“Oh, such sour grapes from a conquering hero!” That was odd. Maksim actually sounded pleased.
“Conquering? They--”
“Have conceded defeat. You uploaded the finest material, Chauncie, our pet scientists are in ecstasy. So, as I'm a man of my word, I've wired the rest of your payment to the new account number you requested.”
“New acc--” Chauncie stopped himself just in time. “Ah. Uh, well thank you, Maksim, it was good, uh, doing...”
“Business, yes! You see how business turns out well in the end, my friend? If you have a little faith and a little courage? Certainly I had faith in you and justly so! I'd like to say we must do it again some day, but I know you'll vanish back to your beloved Caribbean now to lounge in the sunlight--and I'd even join you if I didn't love my work so much...” Maksim prattled happily on for a minute or two, then rang off to deal with any of his other hundreds of distractions. Chauncie laid down the sat phone and collapsed heavily onto the bench beside the galley table.
“Something wrong?” Kulitak was staring at him in concern.
“Nothing, nothing.” Kulitak shot him a skeptical look at Chauncie said, “Go on. Go find us some CarbonJohnnies to bomb or something. I need a moment.”
After Kulitak had left, Chauncie went to his cabin and woke up his laptop. An email waited from one of his online payment services tied to a public email address for his 'polar consulting services' website.

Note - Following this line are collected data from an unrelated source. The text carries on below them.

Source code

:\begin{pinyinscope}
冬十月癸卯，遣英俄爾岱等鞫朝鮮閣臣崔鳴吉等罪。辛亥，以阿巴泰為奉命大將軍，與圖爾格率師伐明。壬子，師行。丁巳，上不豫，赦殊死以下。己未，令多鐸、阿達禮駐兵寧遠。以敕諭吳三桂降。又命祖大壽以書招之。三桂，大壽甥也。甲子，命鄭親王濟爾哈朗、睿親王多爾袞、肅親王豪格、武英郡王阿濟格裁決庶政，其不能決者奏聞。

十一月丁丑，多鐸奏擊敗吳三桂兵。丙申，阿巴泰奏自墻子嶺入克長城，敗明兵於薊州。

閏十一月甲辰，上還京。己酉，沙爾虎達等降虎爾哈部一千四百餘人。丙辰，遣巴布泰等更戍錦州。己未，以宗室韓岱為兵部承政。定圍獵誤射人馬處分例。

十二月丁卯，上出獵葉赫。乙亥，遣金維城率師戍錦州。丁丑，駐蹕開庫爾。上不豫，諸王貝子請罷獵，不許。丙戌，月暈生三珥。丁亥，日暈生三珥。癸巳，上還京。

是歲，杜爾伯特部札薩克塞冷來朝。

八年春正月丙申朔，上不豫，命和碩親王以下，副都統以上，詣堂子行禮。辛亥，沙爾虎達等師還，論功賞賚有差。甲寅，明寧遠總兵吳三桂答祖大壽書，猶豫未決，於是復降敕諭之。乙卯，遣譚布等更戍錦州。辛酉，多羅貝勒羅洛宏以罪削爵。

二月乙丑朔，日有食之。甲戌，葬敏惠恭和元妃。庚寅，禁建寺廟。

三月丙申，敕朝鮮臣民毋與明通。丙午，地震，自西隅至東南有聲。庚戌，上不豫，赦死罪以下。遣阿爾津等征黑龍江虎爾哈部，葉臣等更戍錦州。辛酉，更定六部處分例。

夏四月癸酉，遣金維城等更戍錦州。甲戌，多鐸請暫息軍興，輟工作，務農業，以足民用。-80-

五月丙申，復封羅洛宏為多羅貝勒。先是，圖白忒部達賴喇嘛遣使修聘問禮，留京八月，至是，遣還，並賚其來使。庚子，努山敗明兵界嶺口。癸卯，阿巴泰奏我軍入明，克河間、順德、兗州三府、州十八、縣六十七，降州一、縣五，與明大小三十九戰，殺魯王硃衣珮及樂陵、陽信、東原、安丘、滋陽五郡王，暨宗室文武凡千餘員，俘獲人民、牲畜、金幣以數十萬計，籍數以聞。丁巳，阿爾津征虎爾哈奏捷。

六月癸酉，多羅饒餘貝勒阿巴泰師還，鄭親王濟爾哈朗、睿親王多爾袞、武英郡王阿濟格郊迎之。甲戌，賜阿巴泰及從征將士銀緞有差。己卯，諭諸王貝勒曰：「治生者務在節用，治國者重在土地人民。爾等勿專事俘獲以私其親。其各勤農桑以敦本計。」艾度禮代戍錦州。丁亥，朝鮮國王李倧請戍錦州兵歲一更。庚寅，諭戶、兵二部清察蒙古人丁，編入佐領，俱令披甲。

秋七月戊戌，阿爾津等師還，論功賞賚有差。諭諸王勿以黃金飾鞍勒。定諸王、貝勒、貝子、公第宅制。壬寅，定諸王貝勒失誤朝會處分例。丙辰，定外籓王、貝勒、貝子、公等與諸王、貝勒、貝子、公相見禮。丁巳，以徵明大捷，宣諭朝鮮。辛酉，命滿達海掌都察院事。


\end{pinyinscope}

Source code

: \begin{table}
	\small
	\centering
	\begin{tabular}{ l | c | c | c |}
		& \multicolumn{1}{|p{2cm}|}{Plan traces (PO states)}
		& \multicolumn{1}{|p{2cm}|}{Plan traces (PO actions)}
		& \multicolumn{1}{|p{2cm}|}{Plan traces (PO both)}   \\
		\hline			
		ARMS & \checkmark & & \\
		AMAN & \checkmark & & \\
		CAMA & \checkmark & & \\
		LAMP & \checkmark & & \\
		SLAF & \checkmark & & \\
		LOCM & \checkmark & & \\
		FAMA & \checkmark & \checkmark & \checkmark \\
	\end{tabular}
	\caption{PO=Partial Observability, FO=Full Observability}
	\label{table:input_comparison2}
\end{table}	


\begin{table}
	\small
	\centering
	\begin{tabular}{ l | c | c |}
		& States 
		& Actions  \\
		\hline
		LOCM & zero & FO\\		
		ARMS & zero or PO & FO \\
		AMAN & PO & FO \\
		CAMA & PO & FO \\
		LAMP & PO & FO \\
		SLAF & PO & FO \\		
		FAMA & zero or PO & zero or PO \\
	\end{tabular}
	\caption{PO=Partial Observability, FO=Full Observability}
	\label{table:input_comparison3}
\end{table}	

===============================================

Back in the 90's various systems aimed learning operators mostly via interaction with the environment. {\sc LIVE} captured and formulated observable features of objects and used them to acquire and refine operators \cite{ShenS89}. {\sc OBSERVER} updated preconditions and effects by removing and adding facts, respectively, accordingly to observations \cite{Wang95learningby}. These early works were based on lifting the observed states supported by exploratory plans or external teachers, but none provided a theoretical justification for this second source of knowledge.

$25,000 had just been transferred to him, according to the email, from an email address he didn't recognize, but could guess who was behind it--a tiny fraction of the number Maksim had promised him. Chauncie had no doubt that it was a tiny fraction of the amount Maksim had actually paid out.
His inbox pinged. A strange sense of fated certainty settled on Chauncie as he opened the mail program and saw a videogram waiting. He clicked on it.
River Balleny's wind-burnt face appeared on the screen. Behind her was bright sunlight, a sky not touched in pastels. She was wearing a t-shirt, and appeared relaxed and happy.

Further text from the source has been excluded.